No Representation, Just Tariffs
- Krzysztof Blinkiewicz

- Apr 6
- 4 min read
The customs tariffs imposed by the USA on coffee-producing countries—are they truly a tragedy? Maybe not — but they reveal how fragile the system we’re upholding really is. A system of sham representation.
Liberation Day fell on April 2nd. The United States implemented tariffs on coffee imports from key coffee-producing countries such as Vietnam, Brazil, Colombia, and Indonesia, among others. Then, the US president suspended the full rates for 90 days — but still imposed a 10% tariff on all goods, including coffee and started a “tariff war” with China, from which he did not emerge unscathed. Since even economic experts find it difficult to understand these changes, it is not surprising that we, coffee lovers, do not know exactly what is going on, but we have started to feel it in our wallets.
For years, coffee had been exempt from such tariffs, but this shift in policy has raised alarms in the industry. The public is rather inconsistent in its assessments of who and what Donald Trump is liberating. What is certain is that there is panic in the global markets, as clearly shown by the record falls in stock market openings on Monday. In the unstable politics of one of the world's superpowers, it is difficult to predict anything anymore. Coffee market commentators also have a hard time. The C-price “crisis,” the customs “war” versus the meme-like imposition of tariffs on a desert island full of penguins. The world now feels like a kaleidoscope—or a distorting mirror—where truth, policy, and perception shift with every turn.

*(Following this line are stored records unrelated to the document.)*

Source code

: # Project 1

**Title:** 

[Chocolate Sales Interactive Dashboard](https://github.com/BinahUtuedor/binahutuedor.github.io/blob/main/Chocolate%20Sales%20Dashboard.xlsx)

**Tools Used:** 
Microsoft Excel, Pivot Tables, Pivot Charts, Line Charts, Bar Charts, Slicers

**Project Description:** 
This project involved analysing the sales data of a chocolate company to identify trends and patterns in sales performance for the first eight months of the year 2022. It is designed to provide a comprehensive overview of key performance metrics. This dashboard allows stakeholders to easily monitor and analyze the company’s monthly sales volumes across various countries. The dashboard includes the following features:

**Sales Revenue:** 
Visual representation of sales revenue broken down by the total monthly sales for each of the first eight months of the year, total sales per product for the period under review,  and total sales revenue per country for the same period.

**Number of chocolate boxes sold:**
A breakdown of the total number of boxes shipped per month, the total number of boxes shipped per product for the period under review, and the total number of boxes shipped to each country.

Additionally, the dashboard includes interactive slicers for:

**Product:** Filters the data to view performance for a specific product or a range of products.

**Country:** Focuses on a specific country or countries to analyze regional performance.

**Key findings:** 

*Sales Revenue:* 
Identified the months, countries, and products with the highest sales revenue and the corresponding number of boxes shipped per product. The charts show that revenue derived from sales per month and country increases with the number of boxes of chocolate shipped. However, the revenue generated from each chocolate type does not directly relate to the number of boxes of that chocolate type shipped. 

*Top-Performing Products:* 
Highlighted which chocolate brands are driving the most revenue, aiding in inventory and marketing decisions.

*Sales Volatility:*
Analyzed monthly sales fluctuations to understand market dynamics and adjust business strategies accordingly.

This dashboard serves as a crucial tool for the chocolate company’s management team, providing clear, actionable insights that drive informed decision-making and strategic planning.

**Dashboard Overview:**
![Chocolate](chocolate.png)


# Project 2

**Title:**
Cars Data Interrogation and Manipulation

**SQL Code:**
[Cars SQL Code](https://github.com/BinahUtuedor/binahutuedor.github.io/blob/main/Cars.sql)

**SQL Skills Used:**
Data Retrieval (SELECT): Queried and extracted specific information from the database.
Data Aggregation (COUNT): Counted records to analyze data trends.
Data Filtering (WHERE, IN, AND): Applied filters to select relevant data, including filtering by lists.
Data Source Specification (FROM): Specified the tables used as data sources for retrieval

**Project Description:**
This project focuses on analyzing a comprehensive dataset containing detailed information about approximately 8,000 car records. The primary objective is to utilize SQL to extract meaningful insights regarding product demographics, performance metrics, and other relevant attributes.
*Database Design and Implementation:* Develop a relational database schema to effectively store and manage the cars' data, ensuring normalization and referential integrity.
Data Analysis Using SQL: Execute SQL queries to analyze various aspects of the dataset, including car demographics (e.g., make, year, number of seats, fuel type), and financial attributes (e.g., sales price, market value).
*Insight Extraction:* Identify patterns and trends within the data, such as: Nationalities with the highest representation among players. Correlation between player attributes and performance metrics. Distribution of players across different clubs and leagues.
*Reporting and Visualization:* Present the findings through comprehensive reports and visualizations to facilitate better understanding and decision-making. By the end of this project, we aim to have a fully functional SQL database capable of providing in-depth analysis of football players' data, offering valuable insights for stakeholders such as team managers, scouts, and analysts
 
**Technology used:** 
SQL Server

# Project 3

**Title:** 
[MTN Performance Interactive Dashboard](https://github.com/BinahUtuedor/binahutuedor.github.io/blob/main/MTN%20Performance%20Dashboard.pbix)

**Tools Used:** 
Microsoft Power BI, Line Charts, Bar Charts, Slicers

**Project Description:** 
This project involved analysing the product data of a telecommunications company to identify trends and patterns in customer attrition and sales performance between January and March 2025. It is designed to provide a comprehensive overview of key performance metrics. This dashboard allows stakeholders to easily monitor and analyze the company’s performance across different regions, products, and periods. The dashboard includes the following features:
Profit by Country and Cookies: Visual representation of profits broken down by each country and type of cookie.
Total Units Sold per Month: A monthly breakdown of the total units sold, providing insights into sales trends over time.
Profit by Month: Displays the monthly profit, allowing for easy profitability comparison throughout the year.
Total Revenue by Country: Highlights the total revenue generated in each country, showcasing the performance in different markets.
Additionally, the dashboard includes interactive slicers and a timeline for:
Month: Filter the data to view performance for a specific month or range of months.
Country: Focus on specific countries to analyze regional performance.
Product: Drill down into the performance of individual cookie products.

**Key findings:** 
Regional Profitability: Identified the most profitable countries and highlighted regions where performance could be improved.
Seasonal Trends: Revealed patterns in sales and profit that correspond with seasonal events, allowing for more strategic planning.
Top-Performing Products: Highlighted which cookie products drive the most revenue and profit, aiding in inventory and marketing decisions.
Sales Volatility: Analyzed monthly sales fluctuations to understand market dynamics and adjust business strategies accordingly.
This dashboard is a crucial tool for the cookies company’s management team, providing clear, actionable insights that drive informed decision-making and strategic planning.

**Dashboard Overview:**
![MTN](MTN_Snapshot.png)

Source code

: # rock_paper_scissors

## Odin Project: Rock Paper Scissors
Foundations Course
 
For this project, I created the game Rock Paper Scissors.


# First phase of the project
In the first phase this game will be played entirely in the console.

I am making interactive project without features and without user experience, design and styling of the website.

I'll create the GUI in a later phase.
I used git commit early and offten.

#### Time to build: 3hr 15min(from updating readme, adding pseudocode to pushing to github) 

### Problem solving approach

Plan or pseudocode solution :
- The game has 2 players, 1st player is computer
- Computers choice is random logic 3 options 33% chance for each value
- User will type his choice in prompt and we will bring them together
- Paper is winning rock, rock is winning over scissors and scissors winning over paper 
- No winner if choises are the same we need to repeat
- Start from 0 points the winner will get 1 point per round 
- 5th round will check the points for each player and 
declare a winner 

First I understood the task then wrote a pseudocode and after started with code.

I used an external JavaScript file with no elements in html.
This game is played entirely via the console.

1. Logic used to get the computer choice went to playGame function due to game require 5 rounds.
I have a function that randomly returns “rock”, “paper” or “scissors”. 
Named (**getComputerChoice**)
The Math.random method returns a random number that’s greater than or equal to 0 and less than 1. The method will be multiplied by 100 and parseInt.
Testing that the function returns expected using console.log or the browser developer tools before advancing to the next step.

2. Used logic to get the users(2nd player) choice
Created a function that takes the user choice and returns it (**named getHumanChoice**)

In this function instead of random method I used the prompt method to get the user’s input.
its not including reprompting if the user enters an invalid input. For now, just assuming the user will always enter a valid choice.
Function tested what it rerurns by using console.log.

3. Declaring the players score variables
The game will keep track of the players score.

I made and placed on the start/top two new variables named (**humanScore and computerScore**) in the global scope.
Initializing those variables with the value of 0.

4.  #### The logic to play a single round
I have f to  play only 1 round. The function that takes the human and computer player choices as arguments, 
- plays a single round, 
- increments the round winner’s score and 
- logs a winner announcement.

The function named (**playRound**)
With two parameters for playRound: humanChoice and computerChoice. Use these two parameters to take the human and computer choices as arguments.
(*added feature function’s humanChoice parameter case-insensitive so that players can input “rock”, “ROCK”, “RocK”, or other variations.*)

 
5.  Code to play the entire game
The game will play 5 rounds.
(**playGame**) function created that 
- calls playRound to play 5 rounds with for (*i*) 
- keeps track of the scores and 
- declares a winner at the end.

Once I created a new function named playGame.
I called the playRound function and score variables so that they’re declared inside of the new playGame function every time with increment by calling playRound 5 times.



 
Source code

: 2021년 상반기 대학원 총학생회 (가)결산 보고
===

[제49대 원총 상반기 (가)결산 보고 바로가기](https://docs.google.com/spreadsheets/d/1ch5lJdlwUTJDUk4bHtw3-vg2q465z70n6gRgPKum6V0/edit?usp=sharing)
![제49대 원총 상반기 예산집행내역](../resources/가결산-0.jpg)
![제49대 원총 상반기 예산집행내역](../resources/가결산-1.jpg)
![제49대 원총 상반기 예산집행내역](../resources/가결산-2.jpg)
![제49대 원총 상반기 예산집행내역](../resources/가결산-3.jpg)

The United States is one of the world's leading coffee importers. In 2023, the United States imported coffee worth around 8.2 billion USD, which accounted for around 18.7% of the world's coffee imports. At the same time, the country is responsible for around 17% of the world's coffee consumption (23.3% of consumption in coffee-importing countries).
The introduction of tariffs on coffee, which had been exempt from them for many years, is a significant move. It feels either ill-considered—or part of a plan so opaque that only a small circle in the White House truly understands it. Perhaps it is just a side effect, of which we could point out many, of this country's new “great” policy of neo-isolation? I don’t know—and I doubt even the U.S. president himself fully does.
The current situation sharpens the picture of our vulnerability to politicians' decisions. I remember how, a few years ago, during trade fairs in Warsaw and other cities, I gave lectures on the main stakeholders and shareholders of the coffee market. I mentioned politicians among them, explaining historical decisions made by decision-makers. US presidents have always led the way here. Franklin D. Roosevelt (FDR), during the Great Depression, played a role in stabilizing the coffee industry. The famous International Coffee Agreement (ICA) was signed by John F. Kennedy. Richard Nixon's Cold War policies stabilized coffee production in South America. Ronald Reagan withdrew support for the ICA, which was one of the reasons for its collapse in 1989 (already during Bush senior's term). Barack Obama's policies supported the growing importance of sustainability in our industry. In most cases, it hasn’t been sudden decisions that shape the coffee market, but slow-moving processes—or decisions shaped by those processes.